Nada melompat dari duduknya. "Arsya bangun, "katanya, "Sebentar, ya."
"Aku ingin lihat keponakanku, "tukas Banu mengikuti kakaknya.

Melihat ibunya datang, Arsya menghentikan tangisnya yang membahana dan menggantinya dengan isakan sedu sedan. Nada memeriksa celana bayinya. "Ganti dulu, ya, "ujarnya sambil melepas celana bayi sembilan bulan itu.
"Sudah bisa duduk, Mbak?" Banu memperhatikan wajah kemenakannya yang mirip ibunya.
"Bisa, malah sedang belajar jalan, "jawab Nada merapikan pakaian anaknya. "Eh, Oom mau lihat Arsya duduk."
"Na...na..., "ujar Arsya tertawa seraya bertepuk tangan. Banu tertawa geli karena kedua telapak tangan itu sama sekali tidak bertemu.
Nada memegang tangan anaknya. "Begini, lho caranya tepuk tangan...nah, bisa kan?"
"Naa..ta...ta...."
"Lucu sekali, Mbak."
"Iya, waktu lihat Arsya lahir, Mbak jadi lupa rasa sakitnya waktu melahirkan."
"Memang sakit sekali, ya?"
"Pokoknya belum pernah yang rasanya seperti itu."
"Padahal prosesnya nggak sakit, ya, Mbak?"
Nada membelalak pura-pura marah.

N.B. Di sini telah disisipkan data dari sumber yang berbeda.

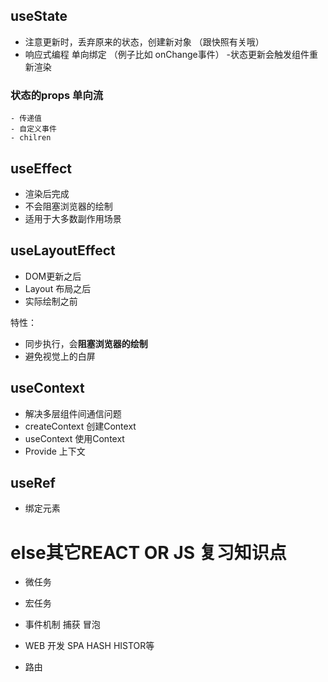 ## useState
- 注意更新时，丢弃原来的状态，创建新对象 （跟快照有关哦）
- 响应式编程 单向绑定 （例子比如 onChange事件）
-状态更新会触发组件重新渲染

### 状态的props 单向流
    - 传递值
    - 自定义事件
    - chilren

## useEffect
- 渲染后完成
- 不会阻塞浏览器的绘制
- 适用于大多数副作用场景

## useLayoutEffect
- DOM更新之后
- Layout 布局之后
- 实际绘制之前  

特性：
- 同步执行，会**阻塞浏览器的绘制**
- 避免视觉上的白屏

## useContext
- 解决多层组件间通信问题
- createContext 创建Context
- useContext 使用Context
- Provide 上下文

## useRef
- 绑定元素


# else其它REACT OR JS 复习知识点

- 微任务
- 宏任务

- 事件机制 捕获 冒泡

- WEB 开发 SPA HASH HISTOR等

- 路由

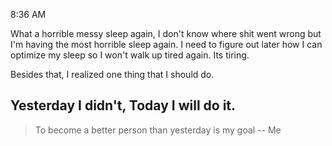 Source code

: 8:36 AM

What a horrible messy sleep again, I don't know where shit went wrong but I'm having the most horrible sleep again. I need to figure out later how I can optimize my sleep so I won't walk up tired again. Its tiring.

Besides that, I realized one thing that I should do. 

## Yesterday I didn't, Today I will do it.

> To become a better person than yesterday is my goal
>  -- Me

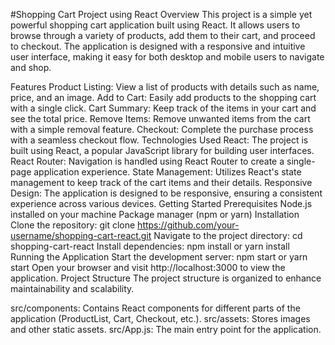 
#Shopping Cart Project using React
Overview
This project is a simple yet powerful shopping cart application built using React. It allows users to browse through a variety of products, 
add them to their cart, and proceed to checkout. The application is designed with a responsive and intuitive user interface, making it easy for 
both desktop and mobile users to navigate and shop.

Features
Product Listing: View a list of products with details such as name, price, and an image.
Add to Cart: Easily add products to the shopping cart with a single click.
Cart Summary: Keep track of the items in your cart and see the total price.
Remove Items: Remove unwanted items from the cart with a simple removal feature.
Checkout: Complete the purchase process with a seamless checkout flow.
Technologies Used
React: The project is built using React, a popular JavaScript library for building user interfaces.
React Router: Navigation is handled using React Router to create a single-page application experience.
State Management: Utilizes React's state management to keep track of the cart items and their details.
Responsive Design: The application is designed to be responsive, ensuring a consistent experience across various devices.
Getting Started
Prerequisites
Node.js installed on your machine
Package manager (npm or yarn)
Installation
Clone the repository: git clone https://github.com/your-username/shopping-cart-react.git
Navigate to the project directory: cd shopping-cart-react
Install dependencies: npm install or yarn install
Running the Application
Start the development server: npm start or yarn start
Open your browser and visit http://localhost:3000 to view the application.
Project Structure
The project structure is organized to enhance maintainability and scalability.

src/components: Contains React components for different parts of the application (ProductList, Cart, Checkout, etc.).
src/assets: Stores images and other static assets.
src/App.js: The main entry point for the application.
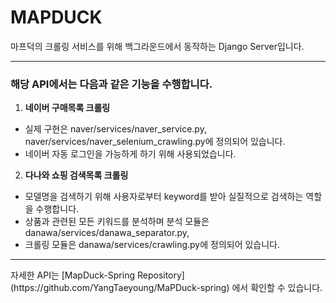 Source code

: # MAPDUCK
마프덕의 크롤링 서비스를 위해 백그라운드에서 동작하는 Django Server입니다.  
<hr/>

### 해당 API에서는 다음과 같은 기능을 수행합니다.

1. **네이버 구매목록 크롤링**   
- 실제 구현은 naver/services/naver_service.py, naver/services/naver_selenium_crawling.py에 정의되어 있습니다.   
- 네이버 자동 로그인을 가능하게 하기 위해 사용되었습니다.   
   
2. **다나와 쇼핑 검색목록 크롤링**   
- 모델명을 검색하기 위해 사용자로부터 keyword를 받아 실질적으로 검색하는 역할을 수행합니다.   
- 상품과 관련된 모든 키워드를 분석하며 분석 모듈은 danawa/services/danawa_separator.py,   
- 크롤링 모듈은 danawa/services/crawling.py에 정의되어 있습니다. 

<hr/>
자세한 API는 [MapDuck-Spring Repository](https://github.com/YangTaeyoung/MaPDuck-spring) 에서 확인할 수 있습니다.

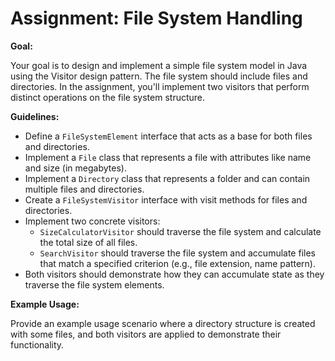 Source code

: # Assignment: File System Handling

**Goal:**

Your goal is to design and implement a simple file system model in Java using the Visitor design pattern. The file system should include files and directories. In the assignment, you'll implement two visitors that perform distinct operations on the file system structure.

**Guidelines:**

- Define a `FileSystemElement` interface that acts as a base for both files and directories.
- Implement a `File` class that represents a file with attributes like name and size (in megabytes).
- Implement a `Directory` class that represents a folder and can contain multiple files and directories.
- Create a `FileSystemVisitor` interface with visit methods for files and directories.
- Implement two concrete visitors:
    - `SizeCalculatorVisitor` should traverse the file system and calculate the total size of all files.
    - `SearchVisitor` should traverse the file system and accumulate files that match a specified criterion (e.g., file extension, name pattern).
- Both visitors should demonstrate how they can accumulate state as they traverse the file system elements.

**Example Usage:**

Provide an example usage scenario where a directory structure is created with some files, and both visitors are applied to demonstrate their functionality. 
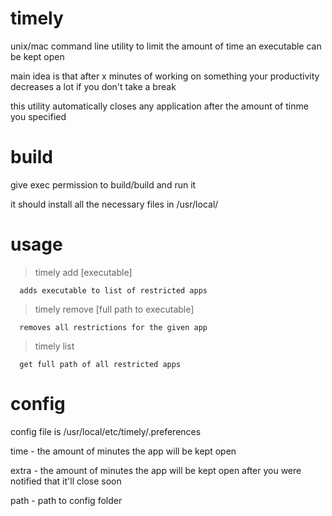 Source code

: # timely

unix/mac command line utility to limit the amount of time an executable can be kept open

main idea is that after x minutes of working on something your productivity decreases a lot if you don't take a break

this utility automatically closes any application after the amount of tinme you specified


# build
give exec permission to build/build and run it

it should install all the necessary files in /usr/local/


# usage
 > timely add [executable]
 
      adds executable to list of restricted apps
 > timely remove [full path to executable]
 
      removes all restrictions for the given app

 > timely list 
 
      get full path of all restricted apps
      
# config

config file is /usr/local/etc/timely/.preferences

time - the amount of minutes the app will be kept open

extra - the amount of minutes the app will be kept open after you were notified that it'll close soon

path - path to config folder
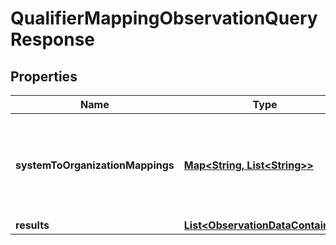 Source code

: 
# QualifierMappingObservationQueryResponse

## Properties
Name | Type | Description | Notes
------------ | ------------- | ------------- | -------------
**systemToOrganizationMappings** | [**Map&lt;String, List&lt;String&gt;&gt;**](List.md) | A mapping from system presence to a list of organization presence ids |  [optional]
**results** | [**List&lt;ObservationDataContainer&gt;**](ObservationDataContainer.md) |  |  [optional]



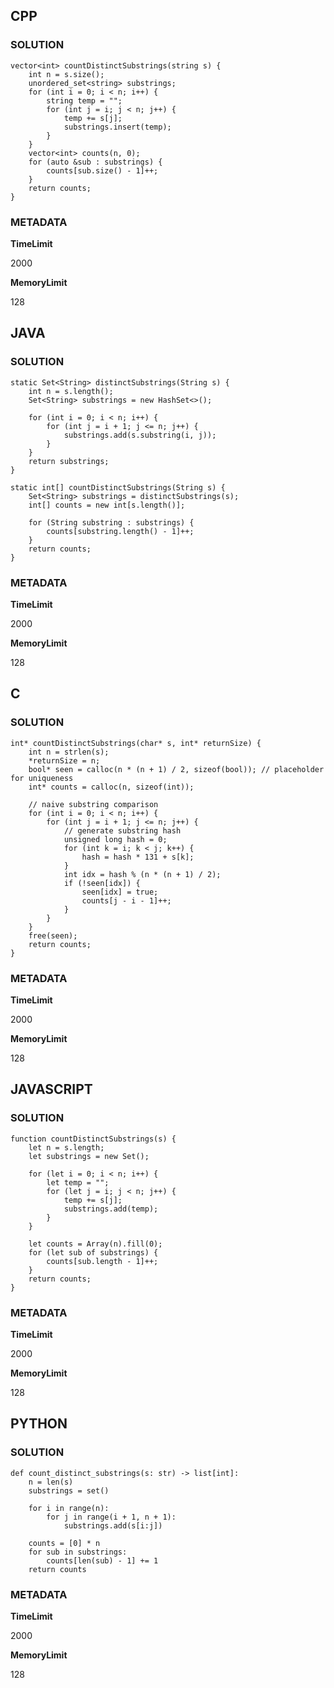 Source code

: ## CPP

### SOLUTION

    vector<int> countDistinctSubstrings(string s) {
        int n = s.size();
        unordered_set<string> substrings;
        for (int i = 0; i < n; i++) {
            string temp = "";
            for (int j = i; j < n; j++) {
                temp += s[j];
                substrings.insert(temp);
            }
        }
        vector<int> counts(n, 0);
        for (auto &sub : substrings) {
            counts[sub.size() - 1]++;
        }
        return counts;
    }

### METADATA

**TimeLimit**

2000

**MemoryLimit**

128

## JAVA

### SOLUTION

    static Set<String> distinctSubstrings(String s) {
        int n = s.length();
        Set<String> substrings = new HashSet<>();

        for (int i = 0; i < n; i++) {
            for (int j = i + 1; j <= n; j++) {
                substrings.add(s.substring(i, j));
            }
        }
        return substrings;
    }

    static int[] countDistinctSubstrings(String s) {
        Set<String> substrings = distinctSubstrings(s);
        int[] counts = new int[s.length()];

        for (String substring : substrings) {
            counts[substring.length() - 1]++;
        }
        return counts;
    }


### METADATA

**TimeLimit**

2000

**MemoryLimit**

128

## C

### SOLUTION

    int* countDistinctSubstrings(char* s, int* returnSize) {
        int n = strlen(s);
        *returnSize = n;
        bool* seen = calloc(n * (n + 1) / 2, sizeof(bool)); // placeholder for uniqueness
        int* counts = calloc(n, sizeof(int));

        // naive substring comparison
        for (int i = 0; i < n; i++) {
            for (int j = i + 1; j <= n; j++) {
                // generate substring hash
                unsigned long hash = 0;
                for (int k = i; k < j; k++) {
                    hash = hash * 131 + s[k];
                }
                int idx = hash % (n * (n + 1) / 2);
                if (!seen[idx]) {
                    seen[idx] = true;
                    counts[j - i - 1]++;
                }
            }
        }
        free(seen);
        return counts;
    }


### METADATA

**TimeLimit**

2000

**MemoryLimit**

128

## JAVASCRIPT

### SOLUTION

    function countDistinctSubstrings(s) {
        let n = s.length;
        let substrings = new Set();

        for (let i = 0; i < n; i++) {
            let temp = "";
            for (let j = i; j < n; j++) {
                temp += s[j];
                substrings.add(temp);
            }
        }

        let counts = Array(n).fill(0);
        for (let sub of substrings) {
            counts[sub.length - 1]++;
        }
        return counts;
    }


### METADATA

**TimeLimit**

2000

**MemoryLimit**

128

## PYTHON

### SOLUTION

    def count_distinct_substrings(s: str) -> list[int]:
        n = len(s)
        substrings = set()

        for i in range(n):
            for j in range(i + 1, n + 1):
                substrings.add(s[i:j])

        counts = [0] * n
        for sub in substrings:
            counts[len(sub) - 1] += 1
        return counts



### METADATA

**TimeLimit**

2000

**MemoryLimit**

128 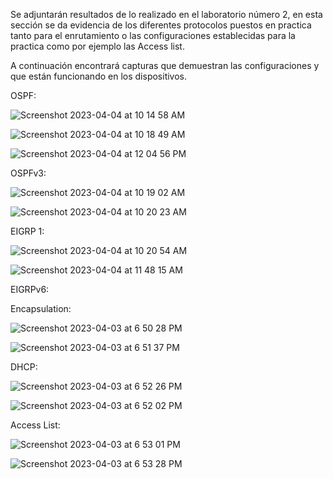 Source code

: Se adjuntarán resultados de lo realizado en el laboratorio número 2, en esta sección se da evidencia de los diferentes protocolos puestos en practica tanto para el enrutamiento o las configuraciones establecidas para la practica como por ejemplo las Access list.

A continuación encontrará capturas que demuestran las configuraciones y que están funcionando en los dispositivos.

OSPF: 

![Screenshot 2023-04-04 at 10 14 58 AM](https://user-images.githubusercontent.com/93276000/229838365-e8268457-74ba-4b10-85e0-0648a4c2edf3.png)

![Screenshot 2023-04-04 at 10 18 49 AM](https://user-images.githubusercontent.com/93276000/229839382-f2b28634-b3a8-47a4-8791-86a192bbdf81.png)

![Screenshot 2023-04-04 at 12 04 56 PM](https://user-images.githubusercontent.com/93276000/229865406-db7254be-6abb-4c5a-bb1d-bb943aeb2f08.png)

OSPFv3:

![Screenshot 2023-04-04 at 10 19 02 AM](https://user-images.githubusercontent.com/93276000/229839465-1ed462f0-f1c8-4966-a676-c081aebc833a.png)

![Screenshot 2023-04-04 at 10 20 23 AM](https://user-images.githubusercontent.com/93276000/229839865-0fa61659-d4e1-45ed-80d9-1429815c6f6b.png)

EIGRP 1:

![Screenshot 2023-04-04 at 10 20 54 AM](https://user-images.githubusercontent.com/93276000/229840034-2da227d0-88ac-4f68-b71c-562a2a4a2438.png)

![Screenshot 2023-04-04 at 11 48 15 AM](https://user-images.githubusercontent.com/93276000/229861408-e59e7862-efcc-42fa-9ad9-c968098e7b2c.png)


EIGRPv6:

Encapsulation:

![Screenshot 2023-04-03 at 6 50 28 PM](https://user-images.githubusercontent.com/93276000/229651202-6b14a19c-9147-4b59-bfe6-77db85c27610.png)

![Screenshot 2023-04-03 at 6 51 37 PM](https://user-images.githubusercontent.com/93276000/229651348-c0a0075d-546b-42e1-889b-69afb988b3fd.png)


DHCP:

![Screenshot 2023-04-03 at 6 52 26 PM](https://user-images.githubusercontent.com/93276000/229651446-7d413852-0839-4592-8411-df499e967d29.png)


![Screenshot 2023-04-03 at 6 52 02 PM](https://user-images.githubusercontent.com/93276000/229651407-e64688d7-94d3-4dec-b17d-b3a0b117acb6.png)

Access List:

![Screenshot 2023-04-03 at 6 53 01 PM](https://user-images.githubusercontent.com/93276000/229651514-98743a5c-b52e-4d65-9a9a-904d8cd63d73.png)

![Screenshot 2023-04-03 at 6 53 28 PM](https://user-images.githubusercontent.com/93276000/229651552-b1d9b6c3-bf1d-48d4-8fc3-b4fefeadeaf7.png)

Banu tertawa.
"Mbak. boleh aku tanya?" kali ini pemuda itu memasang tampang serius.
"Selama ini...maaf, apa pernah Tantra menyakitimu...misalnya, menampar atau memukul...?"
Nada menggeleng. "Tidak, kalau ia melakukannya, pasti Mbak langsung masuk rumah sakit. Kamu lihat badan Mbak kecil begini."
"Padahal dulu dia jago berkelahi."
"Mbak merasa suami Mbak itu lebih banyak mengalah. Ia sering minta maaf lebih dulu kalau kami bertengkar."
"Pasti dia juga suka memandikan Arsya, ya?"
"Iya, kalau pas libur."
Sebenarnya Banu ingin menanyakan yang satu lagi tetapi khawatir kakaknya tersinggung.



Semua jelas sudah. Ternyata itulah alasan Lisa rela bahkan mendesak suaminya untuk menikah lagi. Danar menutup wajah dengan kedua tangannya seraya menghela napas. Betapa tak dapat ia menghapus penyesalannya tak peduli bagaimanapun kerasnya ia berusaha. Sebab, memang terlalu banyak kesalahan yang kulakukan pada Lisa, keluhnya dalam hati.

"Jadi....?"
Lisa mengangguk pelan.
"Tapi... dokter Ratih...."
"Aku yang memintanya untuk tidak menyinggung hal ini. Dia samasekali tidak berbohong."
"Memang tidak. Tapi dia menyembunyikan kebenaran."
"Jangan salahkan dia, Mas, aku yang memaksanya."
"Dia jujur tentang satu hal."
"Apa itu?"
"Dia sedang melakukan terapi untuk memulihkan kondisimu."
Lisa tersenyum, "Dia benar, "tukasnya.
"Tapi, apa gunanya terapi itu kalau...."
"Sudahlah, "Lisa tersenyum lembut, "Kalau Mas menikah lagi dan kalian punya anak-anak, pasti aku juga akan menganggap mereka seperti anak kandung sendiri."

Danar menggeleng keras. Demi Tuhan! Ya, Allah! Apa yang telah ia lakukan?! Lisa, istrinya terpaksa menjalani operasi pengangkatan rahim akibat kebiadabannya. Wanita itu bahkan mengurus semuanya seorang diri tanpa sepengetahuan suaminya. Tunggu dulu, bukan tanpa sepengetahuan, tetapi karena memang ia tak peduli. Bukankah dulu tim dokter pernah menyodorkan tanda tangan persetujuan operasi? Operasi apa itu, ia tak mau tahu. Bahkan, seandainya nyawa istrinya melayang di tengah-tengah operasi sekalipun.
Pantas, pantas saja adik Tantra itu begitu membenciku, pikir laki-laki itu getir. Sampai saat ini jika mereka berpapasan, Rafa segera menunduk alias pura-pura tidak melihat. Kalaupun terpaksa, maka gadis itu akan bersikap kuda-kuda siaga seolah-olah akan melakukan penyerangan.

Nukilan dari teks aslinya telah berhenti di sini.